## Goal of the exercise
Please state how many lines in the records contain the string "Thus", with no words besides the number.

## Data extracts
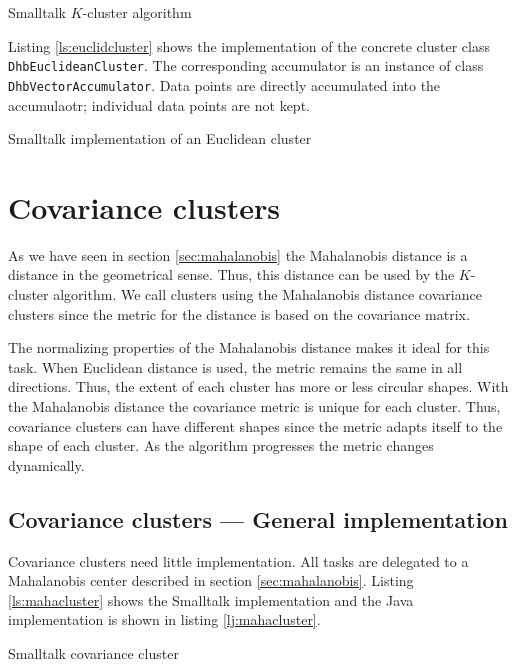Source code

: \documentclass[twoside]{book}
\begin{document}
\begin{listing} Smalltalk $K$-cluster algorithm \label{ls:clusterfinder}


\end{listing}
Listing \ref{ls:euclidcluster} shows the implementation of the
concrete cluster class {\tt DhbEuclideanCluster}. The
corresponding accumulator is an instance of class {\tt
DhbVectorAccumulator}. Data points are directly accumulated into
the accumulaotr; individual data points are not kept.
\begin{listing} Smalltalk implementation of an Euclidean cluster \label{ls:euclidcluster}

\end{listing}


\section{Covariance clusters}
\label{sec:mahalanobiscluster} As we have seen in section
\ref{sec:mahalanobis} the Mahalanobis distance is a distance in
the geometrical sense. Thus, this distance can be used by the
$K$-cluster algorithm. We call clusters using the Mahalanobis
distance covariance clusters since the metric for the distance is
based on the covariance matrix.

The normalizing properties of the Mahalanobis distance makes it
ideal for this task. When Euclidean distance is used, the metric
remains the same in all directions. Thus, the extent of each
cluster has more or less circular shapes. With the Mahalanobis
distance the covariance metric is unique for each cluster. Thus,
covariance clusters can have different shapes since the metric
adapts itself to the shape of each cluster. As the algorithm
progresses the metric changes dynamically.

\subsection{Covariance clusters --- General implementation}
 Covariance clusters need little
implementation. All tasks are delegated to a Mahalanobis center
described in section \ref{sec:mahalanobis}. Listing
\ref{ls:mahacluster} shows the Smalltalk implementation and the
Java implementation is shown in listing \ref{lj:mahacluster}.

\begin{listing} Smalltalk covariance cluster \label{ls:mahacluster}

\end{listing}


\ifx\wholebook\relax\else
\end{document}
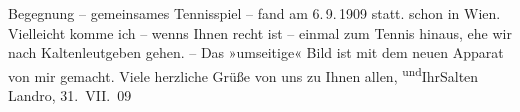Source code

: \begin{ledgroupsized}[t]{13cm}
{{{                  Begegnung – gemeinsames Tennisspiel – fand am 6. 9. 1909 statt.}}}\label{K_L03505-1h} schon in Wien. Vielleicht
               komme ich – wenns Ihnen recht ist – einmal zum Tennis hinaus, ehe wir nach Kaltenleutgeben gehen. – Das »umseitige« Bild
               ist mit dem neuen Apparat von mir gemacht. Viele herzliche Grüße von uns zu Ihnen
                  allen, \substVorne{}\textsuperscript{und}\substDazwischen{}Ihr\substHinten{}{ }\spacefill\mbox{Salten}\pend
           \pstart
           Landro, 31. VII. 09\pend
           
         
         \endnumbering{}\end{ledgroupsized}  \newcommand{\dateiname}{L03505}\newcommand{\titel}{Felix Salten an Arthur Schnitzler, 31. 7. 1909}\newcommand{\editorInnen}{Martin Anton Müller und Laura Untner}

## Response for this exercise
3